═══ INFORMATION SHOWN ═══
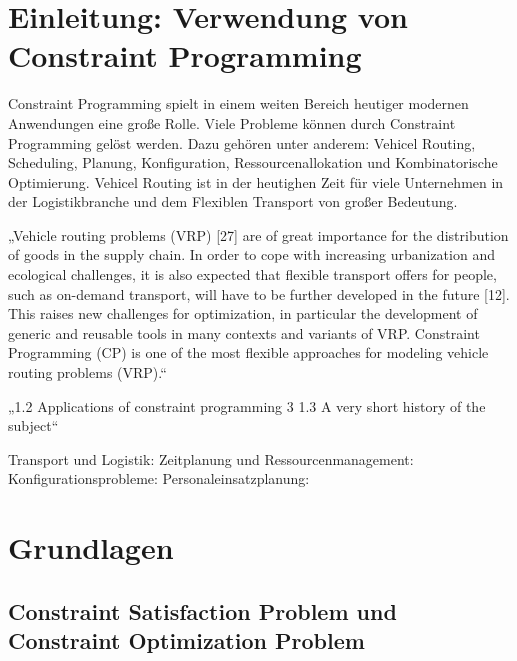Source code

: 




\tableofcontents

\clearpage
{}


\section{Einleitung: Verwendung von Constraint Programming}
\label{sec:Einleitung: Verwendung von Constraint Programming}
Constraint Programming spielt in einem weiten Bereich heutiger modernen
Anwendungen eine große Rolle. Viele Probleme können durch Constraint Programming
gelöst werden. Dazu gehören unter anderem: Vehicel Routing, Scheduling, Planung,
Konfiguration, Ressourcenallokation und Kombinatorische Optimierung. Vehicel
Routing ist in der heutighen Zeit für viele Unternehmen in der Logistikbranche
und dem Flexiblen Transport von großer Bedeutung. \cite[1]{delec22jo}

„Vehicle routing problems (VRP) [27] are of great importance for the
distribution of goods in the supply chain. In order to cope with increasing
urbanization and ecological challenges, it is also expected that flexible
transport offers for people, such as on-demand transport, will have to be
further developed in the future [12]. This raises new challenges for
optimization, in particular the development of generic and reusable tools in
many contexts and variants of VRP. Constraint Programming (CP) is one of the
most flexible approaches for modeling vehicle routing problems (VRP).“
\cite[text]{delec22jo}

„1.2 Applications of constraint programming 3 1.3 A very short history of the
subject“ \cite[6]{aptjo}


Transport und Logistik: Zeitplanung und Ressourcenmanagement:
Konfigurationsprobleme: Personaleinsatzplanung:

\cite[1-5]{rossi06bo}

\section{Grundlagen}
\subsection{Constraint Satisfaction Problem und Constraint Optimization Problem} 
\label{sec:Constraint Satisfaction Problem und Constraint Optimization Problem}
═══
Each line in the data that holds the string "problems" needs to be copied.

„Vehicle routing problems (VRP) [27] are of great importance for the
most flexible approaches for modeling vehicle routing problems (VRP).“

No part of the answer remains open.